■ **Task brief**
Once a line is found to contain "words", copy it out of the listing.

■ **Supplied material**
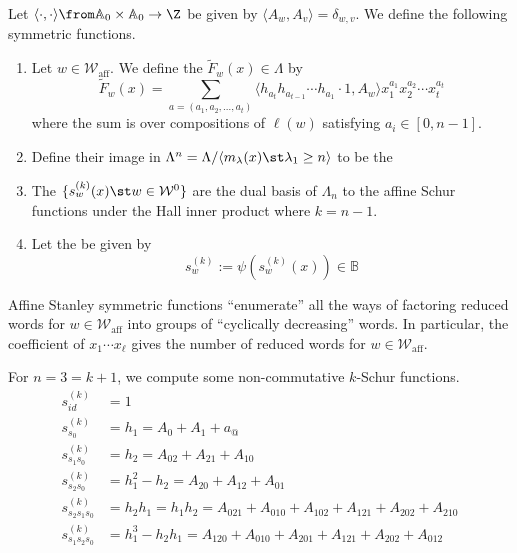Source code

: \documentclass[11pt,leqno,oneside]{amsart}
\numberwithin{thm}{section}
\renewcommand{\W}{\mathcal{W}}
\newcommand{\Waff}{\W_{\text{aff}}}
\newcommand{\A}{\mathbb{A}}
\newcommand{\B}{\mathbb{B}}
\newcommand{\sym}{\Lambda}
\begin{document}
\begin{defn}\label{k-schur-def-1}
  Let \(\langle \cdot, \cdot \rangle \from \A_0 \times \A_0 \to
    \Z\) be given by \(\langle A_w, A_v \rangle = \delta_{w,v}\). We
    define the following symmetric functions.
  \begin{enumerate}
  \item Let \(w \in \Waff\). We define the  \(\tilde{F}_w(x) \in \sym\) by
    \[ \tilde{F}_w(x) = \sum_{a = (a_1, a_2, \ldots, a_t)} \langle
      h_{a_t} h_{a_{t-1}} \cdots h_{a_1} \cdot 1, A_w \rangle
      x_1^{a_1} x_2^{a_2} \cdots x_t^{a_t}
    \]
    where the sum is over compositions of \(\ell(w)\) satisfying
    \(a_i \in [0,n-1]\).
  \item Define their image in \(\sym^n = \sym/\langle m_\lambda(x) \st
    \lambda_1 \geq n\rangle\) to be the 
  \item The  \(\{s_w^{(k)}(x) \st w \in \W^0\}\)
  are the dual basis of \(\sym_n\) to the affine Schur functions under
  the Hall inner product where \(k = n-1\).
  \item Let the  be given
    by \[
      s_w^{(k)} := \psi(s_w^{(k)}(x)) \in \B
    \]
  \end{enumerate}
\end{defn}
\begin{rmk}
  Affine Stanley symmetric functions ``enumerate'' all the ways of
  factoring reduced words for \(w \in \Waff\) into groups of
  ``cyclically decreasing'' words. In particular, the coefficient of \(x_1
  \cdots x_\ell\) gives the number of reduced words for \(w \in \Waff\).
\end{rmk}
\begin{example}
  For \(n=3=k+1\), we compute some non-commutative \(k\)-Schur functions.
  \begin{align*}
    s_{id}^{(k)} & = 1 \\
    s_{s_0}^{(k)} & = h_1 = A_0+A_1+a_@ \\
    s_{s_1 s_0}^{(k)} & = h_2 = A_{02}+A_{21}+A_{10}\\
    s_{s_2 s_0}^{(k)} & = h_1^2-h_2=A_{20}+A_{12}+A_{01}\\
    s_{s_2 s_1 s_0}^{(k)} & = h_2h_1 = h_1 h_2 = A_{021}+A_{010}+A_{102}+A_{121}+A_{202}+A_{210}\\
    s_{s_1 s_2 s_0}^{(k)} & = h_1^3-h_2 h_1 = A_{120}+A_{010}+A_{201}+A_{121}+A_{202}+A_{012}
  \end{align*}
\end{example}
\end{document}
...
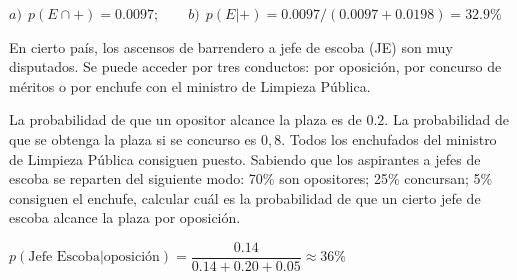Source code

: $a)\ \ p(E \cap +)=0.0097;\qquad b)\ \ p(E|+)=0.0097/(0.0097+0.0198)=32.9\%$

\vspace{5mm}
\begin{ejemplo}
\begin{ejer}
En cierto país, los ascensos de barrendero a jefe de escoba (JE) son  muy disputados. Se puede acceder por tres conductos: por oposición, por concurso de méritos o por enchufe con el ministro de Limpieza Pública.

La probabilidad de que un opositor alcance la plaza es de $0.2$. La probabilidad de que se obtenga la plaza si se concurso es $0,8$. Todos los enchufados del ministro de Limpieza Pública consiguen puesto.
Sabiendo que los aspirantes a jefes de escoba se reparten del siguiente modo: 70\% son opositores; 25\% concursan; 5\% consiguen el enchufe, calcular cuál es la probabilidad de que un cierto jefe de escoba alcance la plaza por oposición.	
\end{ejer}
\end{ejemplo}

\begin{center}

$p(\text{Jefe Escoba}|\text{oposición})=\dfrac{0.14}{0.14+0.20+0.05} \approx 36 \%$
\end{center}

■ **Result for this exercise**
  factoring reduced words for \(w \in \Waff\) into groups of
  ``cyclically decreasing'' words. In particular, the coefficient of \(x_1
  \cdots x_\ell\) gives the number of reduced words for \(w \in \Waff\).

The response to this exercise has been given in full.